*THE PROBLEM*
In the listing below, locate the lines that hold the string "marginfigure". Copy those lines.

*THE DATA*
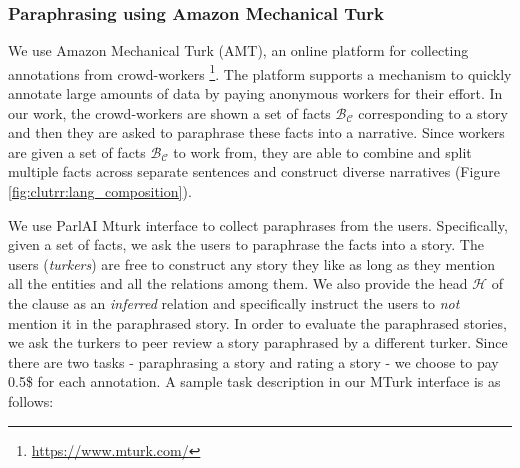 \documentclass[letterpaper, 12pt]{report}
\begin{document}
\subsubsection{Paraphrasing using Amazon Mechanical Turk}

We use Amazon Mechanical Turk (AMT), an online platform for collecting annotations from crowd-workers \footnote{\href{https://www.mturk.com/}{https://www.mturk.com/}}. The platform supports a mechanism to quickly annotate large amounts of data by paying anonymous workers for their effort. In our work, the crowd-workers are shown a set of facts $\mathcal{B}_{\mathcal{C}}$ corresponding to a story and then they are asked to paraphrase these facts into a narrative.
Since workers are given a set of facts $\mathcal{B}_{\mathcal{C}}$ to work from, they are able to combine and split multiple facts across separate sentences and construct diverse narratives (Figure \ref{fig:clutrr:lang_composition}).

We use ParlAI \citep{miller2017parlai} Mturk interface to collect paraphrases from the users. Specifically, given a set of facts, we ask the users to paraphrase the facts into a story. The users (\textit{turkers}) are free to construct any story they like as long as they mention all the entities and all the relations among them. We also provide the head $\mathcal{H}$ of the clause as an \textit{inferred} relation and specifically instruct the users to \textit{not} mention it in the paraphrased story. In order to evaluate the paraphrased stories, we ask the turkers to peer review a story paraphrased by a different turker. Since there are two tasks - paraphrasing a story and rating a story - we choose to pay 0.5\$ for each annotation. A sample task description in our MTurk interface is as follows:
\end{document}
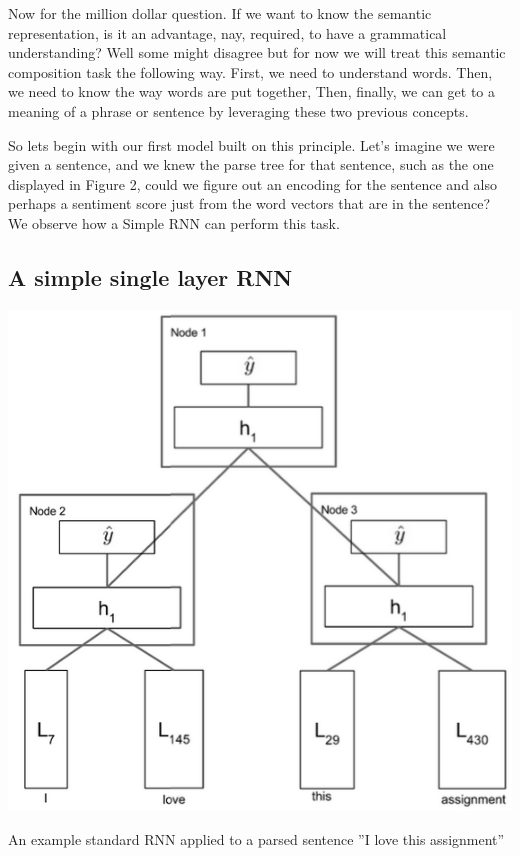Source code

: \documentclass{tufte-handout}
\begin{document}
Now for the million dollar question. If we want to know the semantic representation, is it an advantage, nay, required, to have a grammatical understanding? Well some might disagree but for now we will treat this semantic composition task the following way. First, we need to understand words. Then, we need to know the way words are put together, Then, finally, we can get to a meaning of a phrase or sentence by leveraging these two previous concepts.

So lets begin with our first model built on this principle. Let's imagine we were given a sentence, and we knew the parse tree for that sentence, such as the one displayed in Figure 2, could we figure out an encoding for the sentence and also perhaps a sentiment score just from the word vectors that are in the sentence? We observe how a Simple RNN can perform this task.

\subsection{A simple single layer RNN}


\begin{marginfigure}%
  \includegraphics[width=\linewidth]{img3}
  \caption{An example standard RNN applied to a parsed sentence ''I love this assignment'' }
  \label{fig:img3}
\end{marginfigure}
\end{document}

*RESULT*
\begin{marginfigure}%
\end{marginfigure}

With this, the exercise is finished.